*Exercise objective*. Each line from the one containing "### Return type" through the end of the data must be retyped exactly, and no other line.
+ + +
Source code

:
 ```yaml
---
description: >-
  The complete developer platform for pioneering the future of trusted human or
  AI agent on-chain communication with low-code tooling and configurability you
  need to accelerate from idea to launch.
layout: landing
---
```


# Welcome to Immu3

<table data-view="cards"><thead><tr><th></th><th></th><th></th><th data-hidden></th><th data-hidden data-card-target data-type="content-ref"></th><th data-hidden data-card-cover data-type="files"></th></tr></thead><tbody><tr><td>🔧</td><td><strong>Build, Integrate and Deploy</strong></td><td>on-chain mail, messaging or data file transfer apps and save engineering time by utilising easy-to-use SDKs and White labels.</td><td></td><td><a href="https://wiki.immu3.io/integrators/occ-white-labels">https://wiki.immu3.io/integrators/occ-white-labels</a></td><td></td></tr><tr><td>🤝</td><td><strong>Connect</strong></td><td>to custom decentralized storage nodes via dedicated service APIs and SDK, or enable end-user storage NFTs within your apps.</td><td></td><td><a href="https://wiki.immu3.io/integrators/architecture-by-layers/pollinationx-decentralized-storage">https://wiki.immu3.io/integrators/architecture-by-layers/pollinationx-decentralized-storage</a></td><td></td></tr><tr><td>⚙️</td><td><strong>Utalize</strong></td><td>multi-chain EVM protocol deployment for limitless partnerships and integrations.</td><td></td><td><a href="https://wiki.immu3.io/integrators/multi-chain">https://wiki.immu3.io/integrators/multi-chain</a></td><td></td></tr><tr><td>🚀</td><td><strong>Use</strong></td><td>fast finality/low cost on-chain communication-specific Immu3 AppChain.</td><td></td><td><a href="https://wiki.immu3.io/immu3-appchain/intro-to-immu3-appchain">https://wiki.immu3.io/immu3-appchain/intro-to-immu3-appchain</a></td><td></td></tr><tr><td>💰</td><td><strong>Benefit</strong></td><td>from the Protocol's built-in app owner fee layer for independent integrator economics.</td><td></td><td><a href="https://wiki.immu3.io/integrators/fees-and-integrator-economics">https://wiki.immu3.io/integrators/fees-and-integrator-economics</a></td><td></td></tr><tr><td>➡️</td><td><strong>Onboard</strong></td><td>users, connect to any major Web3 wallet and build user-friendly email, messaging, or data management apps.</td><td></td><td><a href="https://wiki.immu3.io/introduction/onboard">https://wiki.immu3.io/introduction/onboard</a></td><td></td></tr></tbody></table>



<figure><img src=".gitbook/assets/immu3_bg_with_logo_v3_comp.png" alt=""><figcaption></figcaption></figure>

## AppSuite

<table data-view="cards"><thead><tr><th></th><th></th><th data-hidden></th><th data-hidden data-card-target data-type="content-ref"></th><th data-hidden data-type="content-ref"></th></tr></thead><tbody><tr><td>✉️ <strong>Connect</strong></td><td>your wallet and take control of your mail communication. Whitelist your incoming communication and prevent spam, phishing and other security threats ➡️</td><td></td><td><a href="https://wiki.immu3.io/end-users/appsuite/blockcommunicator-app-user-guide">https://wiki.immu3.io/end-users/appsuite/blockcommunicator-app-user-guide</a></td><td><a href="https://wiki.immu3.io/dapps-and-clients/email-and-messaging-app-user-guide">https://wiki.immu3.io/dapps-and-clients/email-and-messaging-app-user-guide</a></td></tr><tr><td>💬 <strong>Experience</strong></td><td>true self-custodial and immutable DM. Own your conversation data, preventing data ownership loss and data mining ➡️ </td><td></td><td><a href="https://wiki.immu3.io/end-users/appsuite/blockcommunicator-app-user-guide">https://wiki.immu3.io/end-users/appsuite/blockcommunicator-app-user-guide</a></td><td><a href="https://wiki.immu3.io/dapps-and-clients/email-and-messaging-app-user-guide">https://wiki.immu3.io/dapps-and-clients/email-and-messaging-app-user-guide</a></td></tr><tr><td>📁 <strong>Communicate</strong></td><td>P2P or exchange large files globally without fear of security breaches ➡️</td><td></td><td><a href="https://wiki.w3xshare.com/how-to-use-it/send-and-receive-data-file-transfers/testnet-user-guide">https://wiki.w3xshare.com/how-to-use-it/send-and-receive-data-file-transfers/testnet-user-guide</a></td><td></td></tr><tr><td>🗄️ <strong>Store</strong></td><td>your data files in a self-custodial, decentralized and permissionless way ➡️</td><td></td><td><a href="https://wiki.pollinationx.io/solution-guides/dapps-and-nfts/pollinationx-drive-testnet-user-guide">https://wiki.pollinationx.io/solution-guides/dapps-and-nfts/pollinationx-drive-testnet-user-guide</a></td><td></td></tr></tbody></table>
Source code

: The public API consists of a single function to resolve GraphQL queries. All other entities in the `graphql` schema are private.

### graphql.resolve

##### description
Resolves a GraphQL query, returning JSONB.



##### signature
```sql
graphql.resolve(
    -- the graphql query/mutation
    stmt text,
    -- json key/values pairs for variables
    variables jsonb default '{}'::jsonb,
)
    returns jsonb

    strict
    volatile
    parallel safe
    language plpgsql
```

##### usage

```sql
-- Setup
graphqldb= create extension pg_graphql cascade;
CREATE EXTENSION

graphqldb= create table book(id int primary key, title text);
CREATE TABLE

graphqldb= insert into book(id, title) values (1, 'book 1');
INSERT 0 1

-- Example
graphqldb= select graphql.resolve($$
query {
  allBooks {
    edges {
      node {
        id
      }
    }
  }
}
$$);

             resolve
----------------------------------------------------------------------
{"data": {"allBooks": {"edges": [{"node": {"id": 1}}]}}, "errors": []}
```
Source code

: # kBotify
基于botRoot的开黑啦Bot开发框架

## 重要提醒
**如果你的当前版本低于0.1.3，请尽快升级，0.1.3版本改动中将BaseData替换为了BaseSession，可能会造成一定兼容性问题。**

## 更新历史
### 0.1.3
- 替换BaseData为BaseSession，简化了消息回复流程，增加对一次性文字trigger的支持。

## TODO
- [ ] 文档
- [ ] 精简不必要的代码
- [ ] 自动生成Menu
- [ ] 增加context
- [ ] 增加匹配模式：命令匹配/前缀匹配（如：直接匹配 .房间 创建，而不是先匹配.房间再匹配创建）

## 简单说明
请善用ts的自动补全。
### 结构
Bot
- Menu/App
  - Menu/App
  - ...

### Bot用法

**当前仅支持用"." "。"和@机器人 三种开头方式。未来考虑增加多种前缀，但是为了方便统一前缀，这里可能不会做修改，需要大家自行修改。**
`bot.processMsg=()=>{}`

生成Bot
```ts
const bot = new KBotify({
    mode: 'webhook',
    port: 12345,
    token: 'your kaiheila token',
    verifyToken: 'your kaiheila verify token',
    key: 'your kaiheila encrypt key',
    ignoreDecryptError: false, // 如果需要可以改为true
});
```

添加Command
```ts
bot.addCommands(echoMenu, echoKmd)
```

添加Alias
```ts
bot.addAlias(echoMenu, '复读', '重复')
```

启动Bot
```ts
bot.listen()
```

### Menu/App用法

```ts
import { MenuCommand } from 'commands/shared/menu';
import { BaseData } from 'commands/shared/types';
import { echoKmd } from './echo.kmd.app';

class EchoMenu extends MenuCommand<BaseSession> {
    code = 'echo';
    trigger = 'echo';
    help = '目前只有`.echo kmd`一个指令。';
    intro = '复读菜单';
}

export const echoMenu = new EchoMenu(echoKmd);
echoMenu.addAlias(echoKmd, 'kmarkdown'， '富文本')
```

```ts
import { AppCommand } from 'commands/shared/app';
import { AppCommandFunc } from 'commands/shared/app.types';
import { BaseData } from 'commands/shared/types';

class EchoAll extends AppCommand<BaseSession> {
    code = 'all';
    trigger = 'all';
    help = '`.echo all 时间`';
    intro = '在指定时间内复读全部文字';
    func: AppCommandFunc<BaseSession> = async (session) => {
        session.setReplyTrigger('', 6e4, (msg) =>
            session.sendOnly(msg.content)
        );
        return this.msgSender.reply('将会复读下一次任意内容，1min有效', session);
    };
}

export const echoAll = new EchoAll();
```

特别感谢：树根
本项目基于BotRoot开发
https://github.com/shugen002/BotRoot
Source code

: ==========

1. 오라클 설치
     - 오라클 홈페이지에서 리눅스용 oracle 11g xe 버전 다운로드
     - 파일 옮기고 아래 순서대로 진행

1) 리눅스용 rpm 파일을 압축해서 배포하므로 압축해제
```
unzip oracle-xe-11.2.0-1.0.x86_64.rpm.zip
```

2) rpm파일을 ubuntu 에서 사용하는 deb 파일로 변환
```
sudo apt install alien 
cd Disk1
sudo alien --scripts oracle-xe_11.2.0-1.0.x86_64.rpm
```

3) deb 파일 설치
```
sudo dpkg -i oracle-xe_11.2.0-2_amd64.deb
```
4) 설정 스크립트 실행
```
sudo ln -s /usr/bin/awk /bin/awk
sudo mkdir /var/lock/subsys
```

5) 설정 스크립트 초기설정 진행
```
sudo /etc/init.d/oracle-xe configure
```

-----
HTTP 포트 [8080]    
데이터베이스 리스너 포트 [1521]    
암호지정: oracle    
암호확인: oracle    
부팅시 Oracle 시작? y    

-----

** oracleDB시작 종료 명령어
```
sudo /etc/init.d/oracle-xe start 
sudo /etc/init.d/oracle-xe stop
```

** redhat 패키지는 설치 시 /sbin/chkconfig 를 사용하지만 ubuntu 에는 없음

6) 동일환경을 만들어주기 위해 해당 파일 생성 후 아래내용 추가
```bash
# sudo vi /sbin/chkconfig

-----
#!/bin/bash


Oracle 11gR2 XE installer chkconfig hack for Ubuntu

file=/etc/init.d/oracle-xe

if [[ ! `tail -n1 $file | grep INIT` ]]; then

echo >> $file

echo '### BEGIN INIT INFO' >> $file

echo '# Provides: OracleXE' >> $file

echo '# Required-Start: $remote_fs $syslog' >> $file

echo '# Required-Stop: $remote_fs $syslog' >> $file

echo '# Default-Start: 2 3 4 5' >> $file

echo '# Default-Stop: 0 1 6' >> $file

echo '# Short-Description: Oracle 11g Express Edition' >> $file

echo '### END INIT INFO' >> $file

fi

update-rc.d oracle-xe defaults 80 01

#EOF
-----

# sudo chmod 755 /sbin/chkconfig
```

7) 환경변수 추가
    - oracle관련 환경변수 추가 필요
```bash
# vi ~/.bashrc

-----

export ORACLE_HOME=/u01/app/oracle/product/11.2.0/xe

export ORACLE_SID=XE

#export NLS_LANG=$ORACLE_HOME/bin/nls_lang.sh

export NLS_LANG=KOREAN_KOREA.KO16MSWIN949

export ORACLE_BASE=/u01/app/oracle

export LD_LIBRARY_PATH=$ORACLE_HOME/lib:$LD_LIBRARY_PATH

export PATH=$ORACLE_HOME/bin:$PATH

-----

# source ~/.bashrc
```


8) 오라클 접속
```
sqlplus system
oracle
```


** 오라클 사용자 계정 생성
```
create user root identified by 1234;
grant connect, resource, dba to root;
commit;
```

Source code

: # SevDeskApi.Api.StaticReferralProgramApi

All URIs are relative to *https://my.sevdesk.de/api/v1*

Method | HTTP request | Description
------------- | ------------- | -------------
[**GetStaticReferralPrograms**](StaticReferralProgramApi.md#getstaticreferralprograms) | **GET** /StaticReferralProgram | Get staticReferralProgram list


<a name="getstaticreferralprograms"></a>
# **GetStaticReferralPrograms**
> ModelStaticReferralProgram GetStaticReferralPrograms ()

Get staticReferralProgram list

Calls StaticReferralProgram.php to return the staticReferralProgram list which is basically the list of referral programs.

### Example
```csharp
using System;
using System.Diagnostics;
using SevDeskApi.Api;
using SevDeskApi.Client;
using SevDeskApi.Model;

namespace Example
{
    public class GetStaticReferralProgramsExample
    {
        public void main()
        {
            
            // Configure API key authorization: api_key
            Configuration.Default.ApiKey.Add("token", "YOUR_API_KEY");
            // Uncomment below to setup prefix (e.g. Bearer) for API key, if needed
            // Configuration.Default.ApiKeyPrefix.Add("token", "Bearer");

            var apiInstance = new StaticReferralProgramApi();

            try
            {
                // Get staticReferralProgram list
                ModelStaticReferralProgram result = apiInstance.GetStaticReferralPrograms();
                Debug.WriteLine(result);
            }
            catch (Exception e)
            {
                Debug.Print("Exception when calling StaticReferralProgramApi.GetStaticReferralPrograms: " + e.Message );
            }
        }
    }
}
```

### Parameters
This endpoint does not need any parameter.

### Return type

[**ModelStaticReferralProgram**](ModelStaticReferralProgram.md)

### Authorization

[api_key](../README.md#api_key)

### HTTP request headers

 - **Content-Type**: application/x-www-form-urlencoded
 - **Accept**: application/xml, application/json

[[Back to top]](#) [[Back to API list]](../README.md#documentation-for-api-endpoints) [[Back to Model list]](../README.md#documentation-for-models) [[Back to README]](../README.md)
+ + +
*Exercise result*.
### Return type

[**ModelStaticReferralProgram**](ModelStaticReferralProgram.md)

### Authorization

[api_key](../README.md#api_key)

### HTTP request headers

 - **Content-Type**: application/x-www-form-urlencoded
 - **Accept**: application/xml, application/json

[[Back to top]](#) [[Back to API list]](../README.md#documentation-for-api-endpoints) [[Back to Model list]](../README.md#documentation-for-models) [[Back to README]](../README.md)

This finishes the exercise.